§ EXERCISE DESCRIPTION
Of all the lines in the entries below, give again exactly those starting at the line containing "off your commit." and ending at the line containing "you are using", both ends included, and no others.

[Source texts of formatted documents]
= = = =

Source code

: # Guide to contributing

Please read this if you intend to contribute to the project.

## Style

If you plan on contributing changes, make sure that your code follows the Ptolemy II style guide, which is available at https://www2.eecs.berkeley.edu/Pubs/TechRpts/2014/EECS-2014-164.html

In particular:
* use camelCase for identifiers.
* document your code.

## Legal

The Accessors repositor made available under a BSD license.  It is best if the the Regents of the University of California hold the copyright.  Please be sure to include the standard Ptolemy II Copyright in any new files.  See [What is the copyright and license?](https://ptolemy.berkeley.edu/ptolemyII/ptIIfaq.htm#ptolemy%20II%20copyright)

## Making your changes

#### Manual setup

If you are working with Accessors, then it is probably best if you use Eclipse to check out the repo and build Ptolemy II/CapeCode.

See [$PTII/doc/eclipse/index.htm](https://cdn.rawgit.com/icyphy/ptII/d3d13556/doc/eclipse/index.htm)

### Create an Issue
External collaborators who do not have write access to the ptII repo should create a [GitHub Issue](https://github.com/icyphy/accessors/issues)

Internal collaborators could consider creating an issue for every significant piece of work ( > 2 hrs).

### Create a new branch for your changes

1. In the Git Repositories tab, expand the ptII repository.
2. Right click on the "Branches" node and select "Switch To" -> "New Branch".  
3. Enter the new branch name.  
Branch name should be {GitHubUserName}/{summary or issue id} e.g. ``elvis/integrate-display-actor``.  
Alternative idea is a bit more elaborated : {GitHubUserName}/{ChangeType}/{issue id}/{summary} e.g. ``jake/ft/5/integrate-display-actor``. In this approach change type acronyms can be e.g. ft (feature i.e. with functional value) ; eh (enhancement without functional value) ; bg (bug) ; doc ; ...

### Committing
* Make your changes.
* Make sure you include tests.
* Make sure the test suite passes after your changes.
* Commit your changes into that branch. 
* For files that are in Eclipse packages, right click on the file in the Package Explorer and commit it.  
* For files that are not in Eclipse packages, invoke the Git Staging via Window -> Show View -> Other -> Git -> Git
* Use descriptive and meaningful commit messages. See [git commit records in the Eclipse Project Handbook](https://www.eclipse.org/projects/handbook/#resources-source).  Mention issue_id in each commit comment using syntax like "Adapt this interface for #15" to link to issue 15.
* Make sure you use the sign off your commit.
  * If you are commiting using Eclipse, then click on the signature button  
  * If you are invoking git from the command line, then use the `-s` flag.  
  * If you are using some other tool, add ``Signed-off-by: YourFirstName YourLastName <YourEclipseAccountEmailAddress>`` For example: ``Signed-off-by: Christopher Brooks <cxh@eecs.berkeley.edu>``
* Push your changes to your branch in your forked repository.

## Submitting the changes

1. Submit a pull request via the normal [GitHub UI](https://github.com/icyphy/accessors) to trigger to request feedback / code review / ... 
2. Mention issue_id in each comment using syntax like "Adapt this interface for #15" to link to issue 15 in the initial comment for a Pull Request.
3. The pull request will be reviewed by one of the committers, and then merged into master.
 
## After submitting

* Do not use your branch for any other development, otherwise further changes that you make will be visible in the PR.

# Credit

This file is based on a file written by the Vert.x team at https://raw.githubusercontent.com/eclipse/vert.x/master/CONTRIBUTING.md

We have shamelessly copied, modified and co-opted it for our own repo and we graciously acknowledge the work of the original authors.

= = = =

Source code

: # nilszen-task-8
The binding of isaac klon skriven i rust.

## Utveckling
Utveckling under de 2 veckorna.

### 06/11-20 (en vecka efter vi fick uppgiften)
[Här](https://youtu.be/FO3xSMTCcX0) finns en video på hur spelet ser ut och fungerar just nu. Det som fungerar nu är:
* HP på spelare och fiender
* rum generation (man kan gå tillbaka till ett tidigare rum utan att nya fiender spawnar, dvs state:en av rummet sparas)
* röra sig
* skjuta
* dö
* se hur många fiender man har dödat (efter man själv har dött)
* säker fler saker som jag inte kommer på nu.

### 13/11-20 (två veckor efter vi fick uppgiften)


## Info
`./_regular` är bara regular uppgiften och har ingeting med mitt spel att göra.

= = = =

§ PROBLEM SOLUTION
* Make sure you use the sign off your commit.
  * If you are commiting using Eclipse, then click on the signature button  
  * If you are invoking git from the command line, then use the `-s` flag.  
  * If you are using some other tool, add ``Signed-off-by: YourFirstName YourLastName <YourEclipseAccountEmailAddress>`` For example: ``Signed-off-by: Christopher Brooks <cxh@eecs.berkeley.edu>``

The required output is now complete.